** Opening Material to process block **

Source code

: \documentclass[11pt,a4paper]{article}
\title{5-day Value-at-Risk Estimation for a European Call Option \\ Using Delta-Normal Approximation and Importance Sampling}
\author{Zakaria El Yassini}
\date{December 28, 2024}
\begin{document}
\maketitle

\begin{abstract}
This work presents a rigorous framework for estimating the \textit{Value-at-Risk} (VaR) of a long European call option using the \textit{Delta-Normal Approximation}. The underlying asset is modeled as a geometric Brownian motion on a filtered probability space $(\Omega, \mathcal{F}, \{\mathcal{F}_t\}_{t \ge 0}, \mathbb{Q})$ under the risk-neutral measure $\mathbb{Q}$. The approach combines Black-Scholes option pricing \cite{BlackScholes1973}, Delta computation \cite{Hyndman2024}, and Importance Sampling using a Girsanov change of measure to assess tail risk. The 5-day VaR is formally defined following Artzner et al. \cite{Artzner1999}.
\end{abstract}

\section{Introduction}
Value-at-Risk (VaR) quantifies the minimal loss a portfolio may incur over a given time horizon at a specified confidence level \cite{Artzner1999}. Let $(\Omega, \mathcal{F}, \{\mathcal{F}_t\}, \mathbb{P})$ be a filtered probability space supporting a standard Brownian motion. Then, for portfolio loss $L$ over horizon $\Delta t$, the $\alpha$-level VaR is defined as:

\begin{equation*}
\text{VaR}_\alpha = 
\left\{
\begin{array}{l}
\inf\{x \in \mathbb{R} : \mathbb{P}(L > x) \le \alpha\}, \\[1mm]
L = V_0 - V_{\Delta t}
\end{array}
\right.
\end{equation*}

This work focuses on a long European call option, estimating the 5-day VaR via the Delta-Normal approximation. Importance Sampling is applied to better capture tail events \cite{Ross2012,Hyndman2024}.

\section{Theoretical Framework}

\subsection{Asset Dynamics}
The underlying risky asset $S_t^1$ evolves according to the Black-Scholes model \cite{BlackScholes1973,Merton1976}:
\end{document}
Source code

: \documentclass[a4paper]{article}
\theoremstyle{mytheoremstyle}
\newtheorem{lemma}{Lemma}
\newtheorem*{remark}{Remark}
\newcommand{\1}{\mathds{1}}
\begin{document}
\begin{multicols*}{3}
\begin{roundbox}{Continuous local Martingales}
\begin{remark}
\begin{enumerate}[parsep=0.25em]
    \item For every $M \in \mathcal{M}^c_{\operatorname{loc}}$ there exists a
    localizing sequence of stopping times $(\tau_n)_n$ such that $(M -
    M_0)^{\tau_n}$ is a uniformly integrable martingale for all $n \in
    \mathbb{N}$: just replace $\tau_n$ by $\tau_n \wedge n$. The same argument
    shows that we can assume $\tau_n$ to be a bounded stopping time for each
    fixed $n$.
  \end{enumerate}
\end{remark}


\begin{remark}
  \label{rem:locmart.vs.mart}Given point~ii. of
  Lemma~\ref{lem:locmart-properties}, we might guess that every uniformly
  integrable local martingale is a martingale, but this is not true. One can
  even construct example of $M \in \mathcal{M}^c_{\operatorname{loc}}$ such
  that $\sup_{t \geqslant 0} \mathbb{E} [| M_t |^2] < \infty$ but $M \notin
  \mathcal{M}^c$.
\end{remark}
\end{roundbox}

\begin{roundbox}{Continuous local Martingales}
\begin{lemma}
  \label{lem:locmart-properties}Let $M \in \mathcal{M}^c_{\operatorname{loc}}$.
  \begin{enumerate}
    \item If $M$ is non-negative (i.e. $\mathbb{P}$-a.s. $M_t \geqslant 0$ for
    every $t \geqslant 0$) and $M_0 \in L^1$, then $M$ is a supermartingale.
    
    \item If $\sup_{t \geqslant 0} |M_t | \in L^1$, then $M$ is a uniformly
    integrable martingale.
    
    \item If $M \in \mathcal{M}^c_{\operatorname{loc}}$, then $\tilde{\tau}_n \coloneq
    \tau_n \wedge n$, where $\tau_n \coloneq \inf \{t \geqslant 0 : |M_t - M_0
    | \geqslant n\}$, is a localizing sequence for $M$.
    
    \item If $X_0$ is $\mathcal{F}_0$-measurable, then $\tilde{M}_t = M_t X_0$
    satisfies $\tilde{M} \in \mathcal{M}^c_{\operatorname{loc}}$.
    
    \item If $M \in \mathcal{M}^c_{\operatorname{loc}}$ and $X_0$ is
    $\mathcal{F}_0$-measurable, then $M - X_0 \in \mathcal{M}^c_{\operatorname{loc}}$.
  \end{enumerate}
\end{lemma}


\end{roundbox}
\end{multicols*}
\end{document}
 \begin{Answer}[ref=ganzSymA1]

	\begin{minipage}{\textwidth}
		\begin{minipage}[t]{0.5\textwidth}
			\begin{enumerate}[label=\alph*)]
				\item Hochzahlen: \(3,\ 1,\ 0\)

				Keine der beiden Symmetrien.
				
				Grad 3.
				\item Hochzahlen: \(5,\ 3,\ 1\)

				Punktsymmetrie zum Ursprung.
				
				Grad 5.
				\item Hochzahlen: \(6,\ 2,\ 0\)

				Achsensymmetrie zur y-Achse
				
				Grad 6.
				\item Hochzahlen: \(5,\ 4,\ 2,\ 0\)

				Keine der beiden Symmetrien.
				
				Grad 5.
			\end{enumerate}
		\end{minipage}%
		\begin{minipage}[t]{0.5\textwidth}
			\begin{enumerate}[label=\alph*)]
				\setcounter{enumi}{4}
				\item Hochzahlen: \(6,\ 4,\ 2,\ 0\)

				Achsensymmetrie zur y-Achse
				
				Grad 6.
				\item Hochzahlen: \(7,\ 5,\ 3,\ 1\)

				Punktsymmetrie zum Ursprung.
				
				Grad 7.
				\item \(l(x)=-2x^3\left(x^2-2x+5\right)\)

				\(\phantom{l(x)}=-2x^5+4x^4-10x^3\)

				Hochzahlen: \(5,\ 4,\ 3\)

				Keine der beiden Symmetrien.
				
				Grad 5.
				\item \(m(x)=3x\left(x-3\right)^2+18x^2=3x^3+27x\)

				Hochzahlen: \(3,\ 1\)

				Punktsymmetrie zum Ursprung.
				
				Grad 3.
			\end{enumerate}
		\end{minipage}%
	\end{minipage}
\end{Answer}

** Closing Material to process block **

[What you are asked to do]
Whenever a line of the material holds the word "Sampling", copy it out.

[Response area]
\title{5-day Value-at-Risk Estimation for a European Call Option \\ Using Delta-Normal Approximation and Importance Sampling}
This work presents a rigorous framework for estimating the \textit{Value-at-Risk} (VaR) of a long European call option using the \textit{Delta-Normal Approximation}. The underlying asset is modeled as a geometric Brownian motion on a filtered probability space $(\Omega, \mathcal{F}, \{\mathcal{F}_t\}_{t \ge 0}, \mathbb{Q})$ under the risk-neutral measure $\mathbb{Q}$. The approach combines Black-Scholes option pricing \cite{BlackScholes1973}, Delta computation \cite{Hyndman2024}, and Importance Sampling using a Girsanov change of measure to assess tail risk. The 5-day VaR is formally defined following Artzner et al. \cite{Artzner1999}.
This work focuses on a long European call option, estimating the 5-day VaR via the Delta-Normal approximation. Importance Sampling is applied to better capture tail events \cite{Ross2012,Hyndman2024}.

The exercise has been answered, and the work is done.